WHAT YOU SHOULD DO -
Copy exactly the lines of the material below that run from the one containing "<td>32,719</td>" through the one containing "- ✅ All secrets". Copy no other lines.
·····
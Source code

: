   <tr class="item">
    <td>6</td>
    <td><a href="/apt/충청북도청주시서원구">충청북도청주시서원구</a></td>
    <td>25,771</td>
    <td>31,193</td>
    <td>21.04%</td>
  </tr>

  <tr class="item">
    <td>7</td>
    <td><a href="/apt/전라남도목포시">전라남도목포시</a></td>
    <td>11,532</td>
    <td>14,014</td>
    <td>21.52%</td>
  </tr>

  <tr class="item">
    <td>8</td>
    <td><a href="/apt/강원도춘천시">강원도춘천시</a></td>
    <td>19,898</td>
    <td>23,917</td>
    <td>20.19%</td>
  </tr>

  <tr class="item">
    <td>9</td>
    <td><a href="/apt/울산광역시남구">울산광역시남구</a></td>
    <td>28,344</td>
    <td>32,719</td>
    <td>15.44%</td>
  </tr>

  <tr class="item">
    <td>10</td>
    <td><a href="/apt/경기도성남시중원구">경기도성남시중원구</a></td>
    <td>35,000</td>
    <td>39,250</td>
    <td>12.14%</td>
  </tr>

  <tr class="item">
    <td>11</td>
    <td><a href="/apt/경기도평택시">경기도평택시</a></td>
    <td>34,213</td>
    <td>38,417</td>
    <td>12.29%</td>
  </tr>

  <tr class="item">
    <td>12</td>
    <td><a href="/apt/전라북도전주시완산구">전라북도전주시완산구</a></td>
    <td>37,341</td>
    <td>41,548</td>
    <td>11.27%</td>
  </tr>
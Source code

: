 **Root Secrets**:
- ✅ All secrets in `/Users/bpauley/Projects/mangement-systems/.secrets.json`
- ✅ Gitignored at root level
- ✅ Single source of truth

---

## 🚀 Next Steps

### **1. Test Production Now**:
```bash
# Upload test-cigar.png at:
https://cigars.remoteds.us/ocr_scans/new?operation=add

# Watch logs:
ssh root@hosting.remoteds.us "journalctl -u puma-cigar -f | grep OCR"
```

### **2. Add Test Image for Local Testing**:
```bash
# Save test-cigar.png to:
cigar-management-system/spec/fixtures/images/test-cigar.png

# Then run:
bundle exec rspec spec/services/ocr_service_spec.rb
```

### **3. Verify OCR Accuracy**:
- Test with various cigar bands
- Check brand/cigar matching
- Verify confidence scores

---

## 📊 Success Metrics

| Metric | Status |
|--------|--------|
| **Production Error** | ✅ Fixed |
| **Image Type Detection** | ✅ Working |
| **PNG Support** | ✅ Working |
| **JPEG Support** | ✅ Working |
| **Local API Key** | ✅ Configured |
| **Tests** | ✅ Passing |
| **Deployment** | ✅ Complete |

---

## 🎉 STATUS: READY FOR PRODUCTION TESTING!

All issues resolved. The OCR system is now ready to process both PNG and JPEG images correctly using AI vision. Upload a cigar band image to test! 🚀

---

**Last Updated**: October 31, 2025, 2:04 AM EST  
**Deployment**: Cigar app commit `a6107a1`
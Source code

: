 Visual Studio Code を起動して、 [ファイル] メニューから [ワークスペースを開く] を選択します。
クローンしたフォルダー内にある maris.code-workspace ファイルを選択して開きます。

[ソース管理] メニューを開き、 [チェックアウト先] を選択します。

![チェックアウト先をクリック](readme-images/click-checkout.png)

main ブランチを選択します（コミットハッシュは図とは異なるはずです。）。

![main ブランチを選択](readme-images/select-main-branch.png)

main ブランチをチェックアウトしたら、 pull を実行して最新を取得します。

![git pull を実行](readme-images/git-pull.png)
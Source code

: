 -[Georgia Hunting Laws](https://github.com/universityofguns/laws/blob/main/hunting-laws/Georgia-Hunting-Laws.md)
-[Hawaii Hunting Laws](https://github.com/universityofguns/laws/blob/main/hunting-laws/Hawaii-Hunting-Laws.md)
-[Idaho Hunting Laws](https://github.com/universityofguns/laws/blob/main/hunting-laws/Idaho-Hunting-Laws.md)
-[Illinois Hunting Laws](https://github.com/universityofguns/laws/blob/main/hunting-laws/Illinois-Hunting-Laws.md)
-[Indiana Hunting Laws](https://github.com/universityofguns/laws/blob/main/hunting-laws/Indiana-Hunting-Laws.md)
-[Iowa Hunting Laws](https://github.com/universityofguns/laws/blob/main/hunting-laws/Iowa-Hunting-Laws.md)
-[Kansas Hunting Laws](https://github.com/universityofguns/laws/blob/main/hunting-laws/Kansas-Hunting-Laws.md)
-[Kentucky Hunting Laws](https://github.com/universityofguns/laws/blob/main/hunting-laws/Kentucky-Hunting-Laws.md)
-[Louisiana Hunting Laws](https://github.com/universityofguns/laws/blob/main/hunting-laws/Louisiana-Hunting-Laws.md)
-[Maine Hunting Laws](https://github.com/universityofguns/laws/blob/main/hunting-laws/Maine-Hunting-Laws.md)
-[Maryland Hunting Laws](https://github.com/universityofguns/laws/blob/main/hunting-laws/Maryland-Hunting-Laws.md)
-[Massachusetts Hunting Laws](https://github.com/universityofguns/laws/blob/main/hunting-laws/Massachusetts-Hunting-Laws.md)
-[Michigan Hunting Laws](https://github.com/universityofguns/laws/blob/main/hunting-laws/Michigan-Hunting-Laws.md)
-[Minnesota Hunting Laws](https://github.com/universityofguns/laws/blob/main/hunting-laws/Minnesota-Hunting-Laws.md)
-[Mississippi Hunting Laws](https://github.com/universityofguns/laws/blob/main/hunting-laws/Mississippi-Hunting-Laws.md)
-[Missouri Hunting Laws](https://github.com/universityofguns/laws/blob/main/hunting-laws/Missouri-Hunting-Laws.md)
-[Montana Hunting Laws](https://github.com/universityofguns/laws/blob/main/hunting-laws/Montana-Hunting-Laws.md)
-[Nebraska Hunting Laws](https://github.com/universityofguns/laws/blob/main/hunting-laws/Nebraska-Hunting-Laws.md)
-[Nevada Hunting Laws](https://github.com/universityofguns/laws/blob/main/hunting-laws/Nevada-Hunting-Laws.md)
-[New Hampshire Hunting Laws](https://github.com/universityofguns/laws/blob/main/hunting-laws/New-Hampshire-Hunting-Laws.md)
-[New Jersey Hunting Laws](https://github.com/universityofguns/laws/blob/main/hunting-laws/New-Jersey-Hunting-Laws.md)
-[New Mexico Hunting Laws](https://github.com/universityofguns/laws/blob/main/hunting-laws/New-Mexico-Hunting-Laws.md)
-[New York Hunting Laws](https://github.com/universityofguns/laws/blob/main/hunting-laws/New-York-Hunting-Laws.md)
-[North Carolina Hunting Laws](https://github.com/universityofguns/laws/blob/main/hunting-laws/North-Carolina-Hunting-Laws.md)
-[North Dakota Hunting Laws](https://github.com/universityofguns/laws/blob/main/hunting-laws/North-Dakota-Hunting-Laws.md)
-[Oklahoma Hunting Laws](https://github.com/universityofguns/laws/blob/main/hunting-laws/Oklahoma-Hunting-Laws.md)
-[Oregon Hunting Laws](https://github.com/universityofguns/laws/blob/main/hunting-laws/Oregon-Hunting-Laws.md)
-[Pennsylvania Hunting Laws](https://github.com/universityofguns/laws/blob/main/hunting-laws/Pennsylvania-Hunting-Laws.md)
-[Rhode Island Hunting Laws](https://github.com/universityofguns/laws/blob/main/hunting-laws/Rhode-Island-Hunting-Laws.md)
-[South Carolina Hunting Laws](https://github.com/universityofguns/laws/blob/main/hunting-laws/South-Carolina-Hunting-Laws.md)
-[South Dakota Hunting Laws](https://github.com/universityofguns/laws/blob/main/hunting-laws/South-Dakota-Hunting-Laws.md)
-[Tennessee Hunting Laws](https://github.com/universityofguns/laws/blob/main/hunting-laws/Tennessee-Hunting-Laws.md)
·····
RESULT OF THIS EXERCISE -
    <td>32,719</td>
    <td>15.44%</td>
  </tr>

  <tr class="item">
    <td>10</td>
    <td><a href="/apt/경기도성남시중원구">경기도성남시중원구</a></td>
    <td>35,000</td>
    <td>39,250</td>
    <td>12.14%</td>
  </tr>

  <tr class="item">
    <td>11</td>
    <td><a href="/apt/경기도평택시">경기도평택시</a></td>
    <td>34,213</td>
    <td>38,417</td>
    <td>12.29%</td>
  </tr>

  <tr class="item">
    <td>12</td>
    <td><a href="/apt/전라북도전주시완산구">전라북도전주시완산구</a></td>
    <td>37,341</td>
    <td>41,548</td>
    <td>11.27%</td>
  </tr>
Source code

: **Root Secrets**:
- ✅ All secrets in `/Users/bpauley/Projects/mangement-systems/.secrets.json`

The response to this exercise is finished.